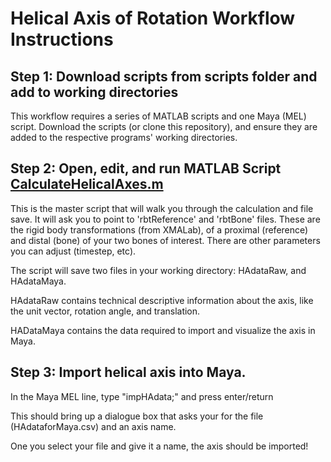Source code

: # Helical Axis of Rotation Workflow Instructions

## Step 1: Download scripts from scripts folder and add to working directories

This workflow requires a series of MATLAB scripts and one Maya (MEL) script. Download the scripts (or clone this repository), and ensure they are added to the respective programs' working directories.


## Step 2: Open, edit, and run MATLAB Script [CalculateHelicalAxes.m](/functions/CalculateHelicalAxes.m)

This is the master script that will walk you through the calculation and file save.
It will ask you to point to 'rbtReference' and 'rbtBone' files. These are the rigid body transformations (from XMALab), of a proximal (reference) and distal (bone) of your two bones of interest. There are other parameters you can adjust (timestep, etc).

The script will save two files in your working directory: HAdataRaw, and HAdataMaya.

HAdataRaw contains technical descriptive information about the axis, like the unit vector, rotation angle, and translation.

HADataMaya contains the data required to import and visualize the axis in Maya.


## Step 3: Import helical axis into Maya.

In the Maya MEL line, type "impHAdata;" and press enter/return

This should bring up a dialogue box that asks your for the file (HAdataforMaya.csv) and an axis name.

One you select your file and give it a name, the axis should be imported!
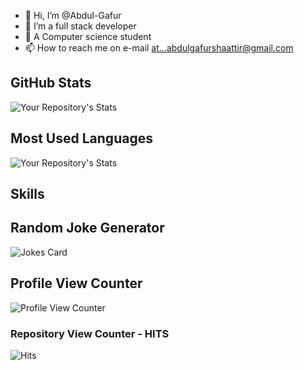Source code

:- 👋 Hi, I’m @Abdul-Gafur
- 👀 I’m a full stack developer
- 🌱 A Computer science student
- 📫 How to reach me on e-mail at...abdulgafurshaattir@gmail.com

<!---
Abdul-Gafur/Abdul-Gafur is a ✨ special ✨ repository because its `README.md` (this file) appears on your GitHub profile.
You can click the Preview link to take a look at your changes.
--->

## GitHub Stats

![Your Repository's Stats](https://github-readme-stats.vercel.app/api?username=Tanu-N-Prabhu&show_icons=true)

## Most Used Languages

![Your Repository's Stats](https://github-readme-stats.vercel.app/api/top-langs/?username=Tanu-N-Prabhu&theme=blue-green)

## Skills

<!-- [![My Skills](https://skillicons.dev/icons?i=js,html,css,javascript,c,c#,c++,bootstrap,tailwind,git,java,github,dotnet)](https://skillicons.dev) -->


## Random Joke Generator

![Jokes Card](https://readme-jokes.vercel.app/api)

## Profile View Counter

![Profile View Counter](https://komarev.com/ghpvc/?username=Tanu-N-Prabhu)

### Repository View Counter - HITS

![Hits](https://hitcounter.pythonanywhere.com/count/tag.svg?url=https://github.com/Tanu-N-Prabhu/Python)
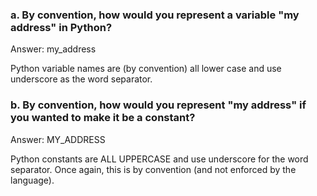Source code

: ### a. By convention, how would you represent a variable "my address" in Python?

Answer: my_address

Python variable names are (by convention) all lower case and use underscore as the word
separator.


### b. By convention, how would you represent "my address" if you wanted to make it be a constant?

Answer: MY_ADDRESS

Python constants are ALL UPPERCASE and use underscore for the word separator. Once again, 
this is by convention (and not enforced by the language).

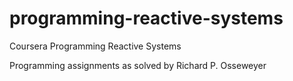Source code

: # programming-reactive-systems
Coursera Programming Reactive Systems

Programming assignments as solved by Richard P. Osseweyer
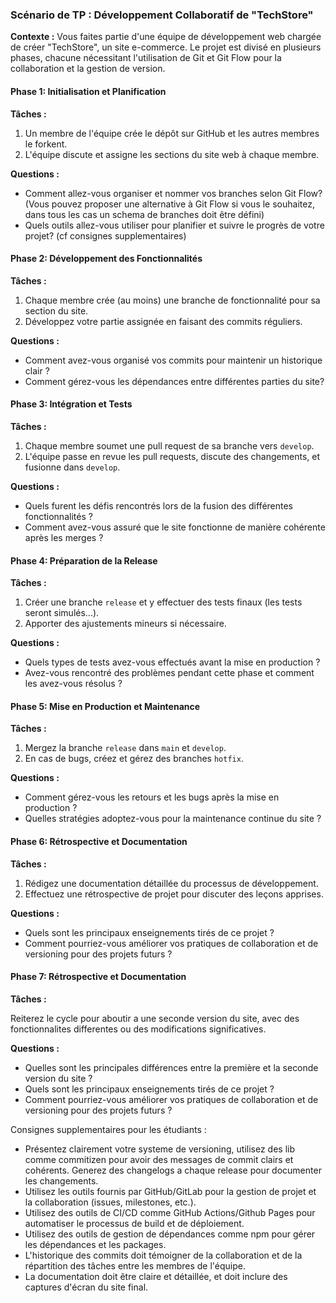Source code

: ### Scénario de TP : Développement Collaboratif de "TechStore"

**Contexte :**
Vous faites partie d'une équipe de développement web chargée de créer "TechStore", un site e-commerce. Le projet est divisé en plusieurs phases, chacune nécessitant l'utilisation de Git et Git Flow pour la collaboration et la gestion de version.

#### Phase 1: Initialisation et Planification

**Tâches :**

1. Un membre de l'équipe crée le dépôt sur GitHub et les autres membres le forkent.
2. L'équipe discute et assigne les sections du site web à chaque membre.

**Questions :**

- Comment allez-vous organiser et nommer vos branches selon Git Flow? (Vous pouvez proposer une alternative à Git Flow si vous le souhaitez, dans tous les cas un schema de branches doit être défini)
- Quels outils allez-vous utiliser pour planifier et suivre le progrès de votre projet? (cf consignes supplementaires)

#### Phase 2: Développement des Fonctionnalités

**Tâches :**

1. Chaque membre crée (au moins) une branche de fonctionnalité pour sa section du site.
2. Développez votre partie assignée en faisant des commits réguliers.

**Questions :**

- Comment avez-vous organisé vos commits pour maintenir un historique clair ?
- Comment gérez-vous les dépendances entre différentes parties du site?

#### Phase 3: Intégration et Tests

**Tâches :**

1. Chaque membre soumet une pull request de sa branche vers `develop`.
2. L'équipe passe en revue les pull requests, discute des changements, et fusionne dans `develop`.

**Questions :**

- Quels furent les défis rencontrés lors de la fusion des différentes fonctionnalités ?
- Comment avez-vous assuré que le site fonctionne de manière cohérente après les merges ?

#### Phase 4: Préparation de la Release

**Tâches :**

1. Créer une branche `release` et y effectuer des tests finaux (les tests seront simulés...).
2. Apporter des ajustements mineurs si nécessaire.

**Questions :**

- Quels types de tests avez-vous effectués avant la mise en production ?
- Avez-vous rencontré des problèmes pendant cette phase et comment les avez-vous résolus ?

#### Phase 5: Mise en Production et Maintenance

**Tâches :**

1. Mergez la branche `release` dans `main` et `develop`.
2. En cas de bugs, créez et gérez des branches `hotfix`.

**Questions :**

- Comment gérez-vous les retours et les bugs après la mise en production ?
- Quelles stratégies adoptez-vous pour la maintenance continue du site ?

#### Phase 6: Rétrospective et Documentation

**Tâches :**

1. Rédigez une documentation détaillée du processus de développement.
2. Effectuez une rétrospective de projet pour discuter des leçons apprises.

**Questions :**

- Quels sont les principaux enseignements tirés de ce projet ?
- Comment pourriez-vous améliorer vos pratiques de collaboration et de versioning pour des projets futurs ?

#### Phase 7: Rétrospective et Documentation

**Tâches :**

Reiterez le cycle pour aboutir a une seconde version du site, avec des fonctionnalites differentes ou des modifications significatives.

**Questions :**

- Quelles sont les principales différences entre la première et la seconde version du site ?
- Quels sont les principaux enseignements tirés de ce projet ?
- Comment pourriez-vous améliorer vos pratiques de collaboration et de versioning pour des projets futurs ?

Consignes supplementaires pour les étudiants :

- Présentez clairement votre systeme de versioning, utilisez des lib comme commitizen pour avoir des messages de commit clairs et cohérents. Generez des changelogs a chaque release pour documenter les changements.
- Utilisez les outils fournis par GitHub/GitLab pour la gestion de projet et la collaboration (issues, milestones, etc.).
- Utilisez des outils de CI/CD comme GitHub Actions/Github Pages pour automatiser le processus de build et de déploiement.
- Utilisez des outils de gestion de dépendances comme npm pour gérer les dépendances et les packages.
- L'historique des commits doit témoigner de la collaboration et de la répartition des tâches entre les membres de l'équipe.
- La documentation doit être claire et détaillée, et doit inclure des captures d'écran du site final.
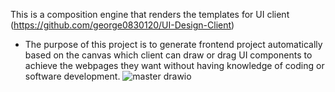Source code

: This is a composition engine that renders the templates for UI client (https://github.com/george0830120/UI-Design-Client)
- The purpose of this project is to generate frontend project automatically based on the canvas which client can draw or drag UI components to achieve the webpages they want without having knowledge of coding or software development.
![master drawio](https://github.com/user-attachments/assets/8fc1d6d6-b811-4a7a-94d5-3dd1b63bea9b)
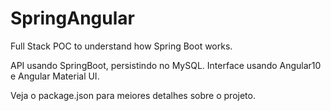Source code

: # SpringAngular
Full Stack POC to understand how Spring Boot works.

API usando SpringBoot, persistindo no MySQL.
Interface usando Angular10 e Angular Material UI.

Veja o package.json para meiores detalhes sobre o projeto.
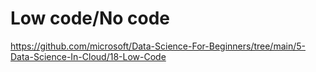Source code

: # Low code/No code

https://github.com/microsoft/Data-Science-For-Beginners/tree/main/5-Data-Science-In-Cloud/18-Low-Code
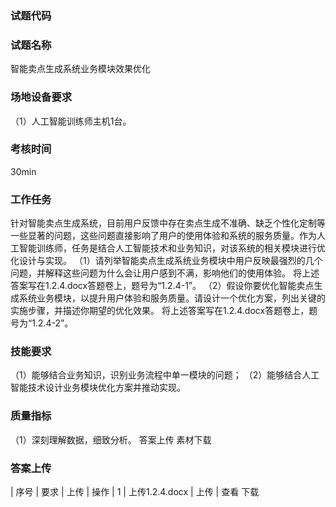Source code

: ### 试题代码
### 试题名称
智能卖点生成系统业务模块效果优化
### 场地设备要求
（1）人工智能训练师主机1台。
### 考核时间
30min
### 工作任务
针对智能卖点生成系统，目前用户反馈中存在卖点生成不准确、缺乏个性化定制等一些显著的问题，这些问题直接影响了用户的使用体验和系统的服务质量。作为人工智能训练师，任务是结合人工智能技术和业务知识，对该系统的相关模块进行优化设计与实现。
（1）请列举智能卖点生成系统业务模块中用户反映最强烈的几个问题，并解释这些问题为什么会让用户感到不满，影响他们的使用体验。
将上述答案写在1.2.4.docx答题卷上，题号为“1.2.4-1”。
（2）假设你要优化智能卖点生成系统业务模块，以提升用户体验和服务质量。请设计一个优化方案，列出关键的实施步骤，并描述你期望的优化效果。
将上述答案写在1.2.4.docx答题卷上，题号为“1.2.4-2”。
### 技能要求
（1）能够结合业务知识，识别业务流程中单一模块的问题；
（2）能够结合人工智能技术设计业务模块优化方案并推动实现。
### 质量指标
（1）深刻理解数据，细致分析。
答案上传 素材下载
### 答案上传
| 
序号 
| 要求 
| 上传 
| 操作 
| 1 
| 上传1.2.4.docx 
| 上传 
| 查看 下载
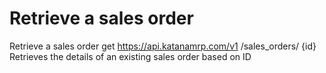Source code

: # Retrieve a sales order

Retrieve a sales order get https://api.katanamrp.com/v1 /sales_orders/ {id} Retrieves
the details of an existing sales order based on ID
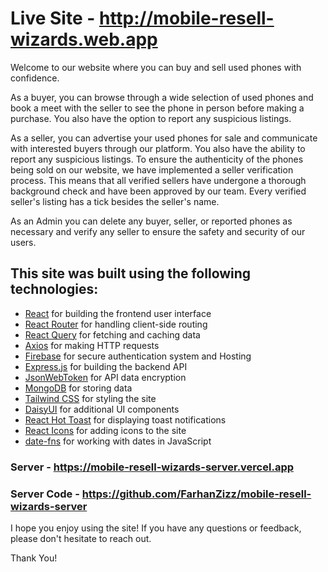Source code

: # Live Site - http://mobile-resell-wizards.web.app

Welcome to our website where you can buy and sell used phones with confidence.

As a buyer, you can browse through a wide selection of used phones and book a meet with the seller to see the phone in person before making a purchase. You also have the option to report any suspicious listings.

As a seller, you can advertise your used phones for sale and communicate with interested buyers through our platform. You also have the ability to report any suspicious listings. To ensure the authenticity of the phones being sold on our website, we have implemented a seller verification process. This means that all verified sellers have undergone a thorough background check and have been approved by our team. Every verified seller's listing has a tick besides the seller's name. 

As an Admin you can delete any buyer, seller, or reported phones as necessary and verify any seller to ensure the safety and security of our users.

## This site was built using the following technologies:

- [React](https://reactjs.org/) for building the frontend user interface
- [React Router](https://reactrouter.com/) for handling client-side routing
- [React Query](https://github.com/tannerlinsley/react-query) for fetching and caching data
- [Axios](https://github.com/axios/axios) for making HTTP requests
- [Firebase](https://firebase.google.com/) for secure authentication system and Hosting
- [Express.js](https://expressjs.com/) for building the backend API
- [JsonWebToken](https://github.com/auth0/node-jsonwebtoken) for API data encryption
- [MongoDB](https://www.mongodb.com/) for storing data
- [Tailwind CSS](https://tailwindcss.com/) for styling the site
- [DaisyUI](https://daisyui.com/) for additional UI components
- [React Hot Toast](https://www.npmjs.com/package/react-hot-toast) for displaying toast notifications
- [React Icons](https://react-icons.netlify.com/) for adding icons to the site
- [date-fns](https://date-fns.org/) for working with dates in JavaScript

### Server - https://mobile-resell-wizards-server.vercel.app
### Server Code - https://github.com/FarhanZizz/mobile-resell-wizards-server

I hope you enjoy using the site! If you have any questions or feedback, please don't hesitate to reach out.

Thank You!
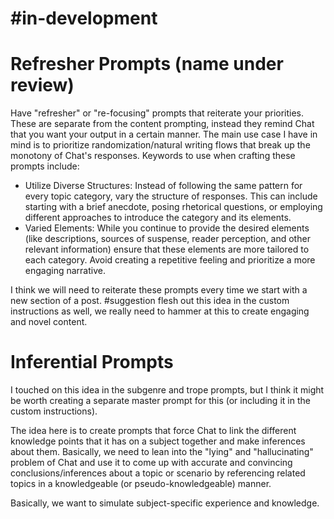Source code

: # #in-development
# Refresher Prompts (name under review)

Have "refresher" or "re-focusing" prompts that reiterate your priorities. These are separate from the content prompting, instead they remind Chat that you want your output in a certain manner. 
The main use case I have in mind is to prioritize randomization/natural writing flows that break up the monotony of Chat's responses. 
Keywords to use when crafting these prompts include:
- Utilize Diverse Structures:  Instead of following the same pattern for every topic category, vary the structure of responses. This can include starting with a brief anecdote, posing rhetorical questions, or employing different approaches to introduce the category and its elements.
- Varied Elements: While you continue to provide the desired elements (like descriptions, sources of suspense, reader perception, and other relevant information) ensure that these elements are more tailored to each category. Avoid creating a repetitive feeling and prioritize a more engaging narrative.

I think we will need to reiterate these prompts every time we start with a new section of a post.
#suggestion flesh out this idea in the custom instructions as well, we really need to hammer at this to create engaging and novel content.


# Inferential Prompts
I touched on this idea in the subgenre and trope prompts, but I think it might be worth creating a separate master prompt for this (or including it in the custom instructions). 

The idea here is to create prompts that force Chat to link the different knowledge points that it has on a subject together and make inferences about them. Basically, we need to lean into the "lying" and "hallucinating" problem of Chat and use it to come up with accurate and convincing conclusions/inferences about a topic or scenario by referencing related topics in a knowledgeable (or pseudo-knowledgeable) manner.

Basically, we want to simulate subject-specific experience and knowledge. 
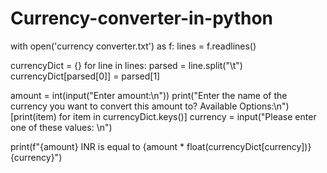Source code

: # Currency-converter-in-python

with open('currency converter.txt') as f:
    lines = f.readlines()

currencyDict = {}
for line in lines:
    parsed = line.split("\t")
    currencyDict[parsed[0]] = parsed[1]

amount = int(input("Enter amount:\n"))
print("Enter the name of the currency you want to convert this amount to? Available Options:\n")
[print(item) for item in currencyDict.keys()]
currency = input("Please enter one of these values: \n")

print(f"{amount} INR is equal to {amount * float(currencyDict[currency])} {currency}")
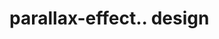 # parallax-effect.. design                                                                                                                                                                                              
                                     

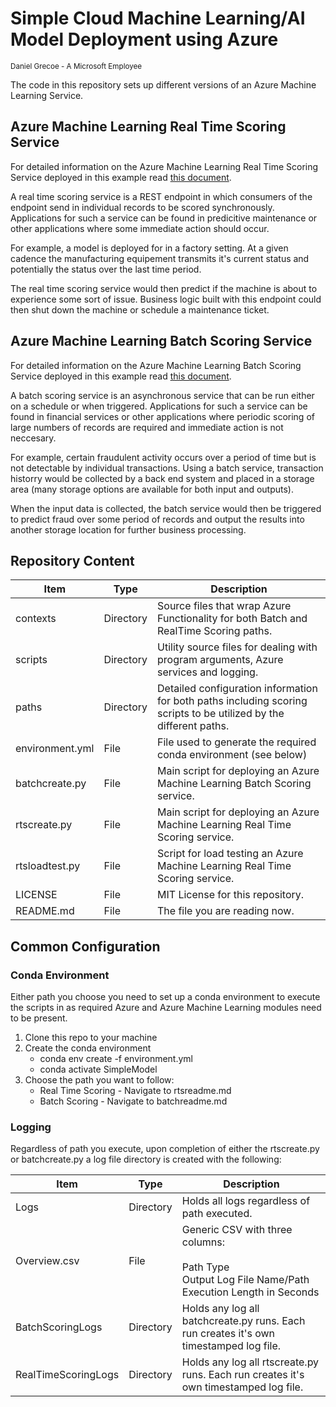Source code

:# Simple Cloud Machine Learning/AI Model Deployment using Azure
<sup> Daniel Grecoe - A Microsoft Employee</sup>

The code in this repository sets up different versions of an Azure Machine Learning Service. 

## Azure Machine Learning Real Time Scoring Service
For detailed information on the Azure Machine Learning Real Time Scoring Service deployed in this example read [this document]("./paths/realtime/rtsreadme.md").

A real time scoring service is a REST endpoint in which consumers of the endpoint send in individual records to be scored synchronously. Applications for such a service can be found in predicitive maintenance or other applications where some immediate action should occur. 

For example, a model is deployed for in a factory setting. At a given cadence the manufacturing equipement transmits it's current status and potentially the status over the last time period. 

The real time scoring service would then predict if the machine is about to experience some sort of issue. Business logic built with this endpoint could then shut down the machine or schedule a maintenance ticket. 

## Azure Machine Learning Batch Scoring Service
For detailed information on the Azure Machine Learning Batch Scoring Service deployed in this example read [this document]("./paths/batch/batchreadme.md").

A batch scoring service is an asynchronous service that can be run either on a schedule or when triggered. Applications for such a service can be found in financial services or other applications where periodic scoring of large numbers of records are required and immediate action is not neccesary. 

For example, certain fraudulent activity occurs over a period of time but is not detectable by individual transactions. Using a batch service, transaction historry would be collected by a back end system and placed in a storage area (many storage options are available for both input and outputs). 

When the input data is collected, the batch service would then be triggered to predict fraud over some period of records and output the results into another storage location for further business processing. 

## Repository Content

|Item|Type|Description|
|----|----|-----------|
|contexts|Directory|Source files that wrap Azure Functionality for both Batch and RealTime Scoring paths.|
|scripts|Directory|Utility source files  for dealing with program arguments, Azure services and logging.|
|paths|Directory|Detailed configuration information for both paths including scoring scripts to be utilized by the different paths.|
|environment.yml|File|File used to generate the required conda environment (see below)|
|batchcreate.py|File|Main script for deploying an Azure Machine Learning Batch Scoring service.|
|rtscreate.py|File|Main script for deploying an Azure Machine Learning Real Time Scoring service.|
|rtsloadtest.py|File|Script for load testing an Azure Machine Learning Real Time Scoring service.|
|LICENSE|File|MIT License for this repository.|
|README.md|File|The file you are reading now.|


## Common Configuration

### Conda Environment
Either path you choose you need to set up a conda environment to execute the scripts in as required Azure and Azure Machine Learning modules need to be present. 

1. Clone this repo to your machine
2. Create the conda environment
    - conda env create -f environment.yml
    - conda activate SimpleModel
3. Choose the path you want to follow:
    - Real Time Scoring - Navigate to  rtsreadme.md 
    - Batch Scoring - Navigate to batchreadme.md

### Logging
Regardless of path you execute, upon completion of either the rtscreate.py or batchcreate.py a log file directory is created with the following:

|Item|Type|Description|
|--|--|--|
|Logs|Directory|Holds all logs regardless of path executed.|
|Overview.csv|File|Generic CSV with three columns:<br><br>Path Type<br>Output Log File Name/Path<br>Execution Length in Seconds|
|BatchScoringLogs|Directory|Holds any log all  batchcreate.py runs. Each run creates it's own timestamped log file.|
|RealTimeScoringLogs|Directory|Holds any log all  rtscreate.py runs. Each run creates it's own timestamped log file.|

····················

## WORK TASK
A clean copy is needed of the lines above from the one with "- Utilisez les" up to and including the one with "Low code/No code". Please set it down exactly, with no pictures.

## EXERCISE SOLUTION
- Utilisez les outils fournis par GitHub/GitLab pour la gestion de projet et la collaboration (issues, milestones, etc.).
- Utilisez des outils de CI/CD comme GitHub Actions/Github Pages pour automatiser le processus de build et de déploiement.
- Utilisez des outils de gestion de dépendances comme npm pour gérer les dépendances et les packages.
- L'historique des commits doit témoigner de la collaboration et de la répartition des tâches entre les membres de l'équipe.
- La documentation doit être claire et détaillée, et doit inclure des captures d'écran du site final.
Source code

: This is a composition engine that renders the templates for UI client (https://github.com/george0830120/UI-Design-Client)
- The purpose of this project is to generate frontend project automatically based on the canvas which client can draw or drag UI components to achieve the webpages they want without having knowledge of coding or software development.
![master drawio](https://github.com/user-attachments/assets/8fc1d6d6-b811-4a7a-94d5-3dd1b63bea9b)
Source code

: # SpringAngular
Full Stack POC to understand how Spring Boot works.

API usando SpringBoot, persistindo no MySQL.
Interface usando Angular10 e Angular Material UI.

Veja o package.json para meiores detalhes sobre o projeto.
Source code

: # Low code/No code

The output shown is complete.